Unique Protocol Identification Number
NCT00324831
Brief Title
GM-CSF With or Without Vaccine Therapy After Combination Chemotherapy and Rituximab as First-Line Therapy in Treating Patients With Stage II, Stage III, or Stage IV Diffuse Large B-Cell Lymphoma
Official Title
Phase III, Double-Blind, Randomized, Placebo-Controlled Trial of FavID® (Id/KLH) and GM-CSF Following CHOP/Rituximab as First-Line Therapy in Subjects With High-Intermediate and High-Risk Diffuse Large B-Cell Lymphoma
Study Type
Interventional

2. Study Status

Record Verification Date
March 2007
Overall Recruitment Status
Suspended
Study Start Date
undefined (undefined)
Primary Completion Date
undefined (undefined)
Study Completion Date
undefined (undefined)

3. Sponsor/Collaborators

Name of the Sponsor
Favrille

4. Oversight

5. Study Description

Brief Summary
RATIONALE: Drugs used in chemotherapy, such as cyclophosphamide, doxorubicin, vincristine, and prednisone, work in different ways to stop the growth of cancer cells, either by killing the cells or by stopping them from dividing.
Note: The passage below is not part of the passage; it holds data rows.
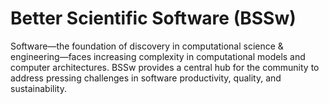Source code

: # Better Scientific Software (BSSw)

Software—the foundation of discovery in computational science & engineering—faces increasing complexity in computational models and computer architectures. BSSw provides a central hub for the community to address pressing challenges in software productivity, quality, and sustainability.



<!---
Slide1 L: ../Articles/Blog/2022-02-sc21-correctness-workshop.md
Slide1 R: ../images/Blog_2112_SC21.png
Slide2 L: ../Articles/Blog/2022-02-precice-testing.md
Slide2 R: ../ShortArticles/TheDeveloperCertificateOfOrigin.md
Slide3 L: ../Articles/Blog/BSSwHighlights2021.md
Slide3 R: ../images/Blog_2112_YIR_Montage.png
Slide4 L: ../Articles/Blog/2022-01-2022BSSwFellowshipAnnounce.md
Slide4 R: ../CuratedContent/TenYearReproducibilityChallenge.md
Slide5 L: ../CuratedContent/WhatEveryComputerScientistShouldKnowAboutFloatingPointArithmetic.md
Slide5 R: ../Events/swr-013-sustainablehybrid-rebroadcast.md
Slide6 L: ../Events/hpcbp-061-design-patterns.md
Slide6 R: ../Events/2022-03-mentorship-survey.md
--->

<!---
Note: We have had up to 7 L and R panels in the carousel, even if the current carousel may be shorter.

Caution: Blank line after first comment mark (or before last comment mark) causes build failure.
LCM: Saving for use again later
Slide1 L: ../Articles/Blog/BSSwHighlights2021.md
Slide1 R: ../images/Blog_2112_YIR_Montage.png
Slide2 L: ../Articles/Blog/2022-01-2022BSSwFellowshipAnnounce.md
Slide2 L: ../Articles/Blog/2021-11-HPCAndTheLabManager.md
Slide3 L: ../Articles/Blog/2021-12-sc21-swe-cse-bof.md
Slide3 R: ../images/Blog_2112_SC21.png
Slide4 L: ../Articles/Blog/2021-11-CollegevilleReportDay3.md
Slide4 R: ../images/Blog_2109_Collegeville1.png
Slide5 L: ../CuratedContent/InclusiveTermsResources.md
Slide5 R: ../CuratedContent/swr-panels-cc.md
Slide6 L: ../Articles/Blog/2021-10-FirstFiveYrsWebinar.md
Slide6 R: ../images/Blog_2110_HPC-BP.png
Slide7 L: ../ShortArticles/CodingConventions.md
Slide7 R: ../Events/2022-01-SoftwareQualityDays.md
--->

<!---
[Site Overview](SiteOverview.md)

[Communities Overview](CommunitiesOverview.md)

[Intro to CSE](IntroToCse.md)

[Intro to HPC](IntroToHpc.md)

--->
Monoclonal antibodies, such as rituximab, can block cancer growth in different ways. Some block the ability of cancer cells to grow and spread. Others find cancer cells and help kill them or carry cancer-killing substances to them. Colony-stimulating factors, such as GM-CSF, may increase the number of immune cells found in bone marrow or peripheral blood and may help the immune system recover from the side effects of chemotherapy. Vaccines made from a person's cancer cells may help the body build an effective immune response to kill cancer cells. It is not yet known whether giving GM-CSF together with vaccine therapy is more effective than giving GM-CSF together with a placebo when given after combination chemotherapy and rituximab in treating diffuse large B-cell lymphoma. PURPOSE: This randomized phase III trial is studying GM-CSF and vaccine therapy to see how well they work compared to GM-CSF and placebo when given after combination chemotherapy and rituximab as first-line therapy in treating patients with stage II, stage III, or stage IV diffuse large B-cell lymphoma.
Detailed Description
OBJECTIVES: Primary Compare the 3-year disease-free survival of patients with high-intermediate- or high-risk bulky stage II or stage III or IV diffuse large B-cell lymphoma treated with sargramostim (GM-CSF) with or without autologous immunoglobulin idiotype-KLH conjugate vaccine (FavId®) after combination chemotherapy comprising cyclophosphamide, doxorubicin, vincristine, prednisone, and rituximab (CHOP-R). Secondary Compare the 2-year disease-free survival, duration of response, time to progression, overall survival, and safety in patients treated with these regimens. Estimate the rate of immune reactivity to FavId®. OUTLINE: This is a randomized, double-blind, placebo-controlled study. Patients are stratified according to risk score (3 [high-intermediate] vs 4 or 5 [high]). Chemotherapy: Patients receive cyclophosphamide IV, doxorubicin hydrochloride IV, vincristine IV, and rituximab IV on day 1 and oral prednisone on days 1-5. Treatment repeats every 21 days for up to 8 courses in the absence of disease progression or unacceptable toxicity. Sargramostim (GM-CSF) with or without autologous immunoglobulin idiotype-KLH conjugate vaccine (FavId®): Patients achieving complete remission (CR) or unconfirmed CR after chemotherapy and who have FavId® available are randomized to 1 of 2 treatment arms. Arm I: Patients receive FavId® vaccine subcutaneously (SC) on day 1. Patients also receive sargramostim (GM-CSF) SC on days 1-4. Arm II: Patients receive placebo SC on day 1 and GM-CSF SC as in arm I. In both arms, treatment repeats once a month for 6 months and then once every 2 months for 24 months (18 total vaccinations) in the absence of disease progression or unacceptable toxicity. After completion of study treatment, patients are followed periodically for up to 2 years. PROJECTED ACCRUAL: A total of 480 patients will be accrued for this study.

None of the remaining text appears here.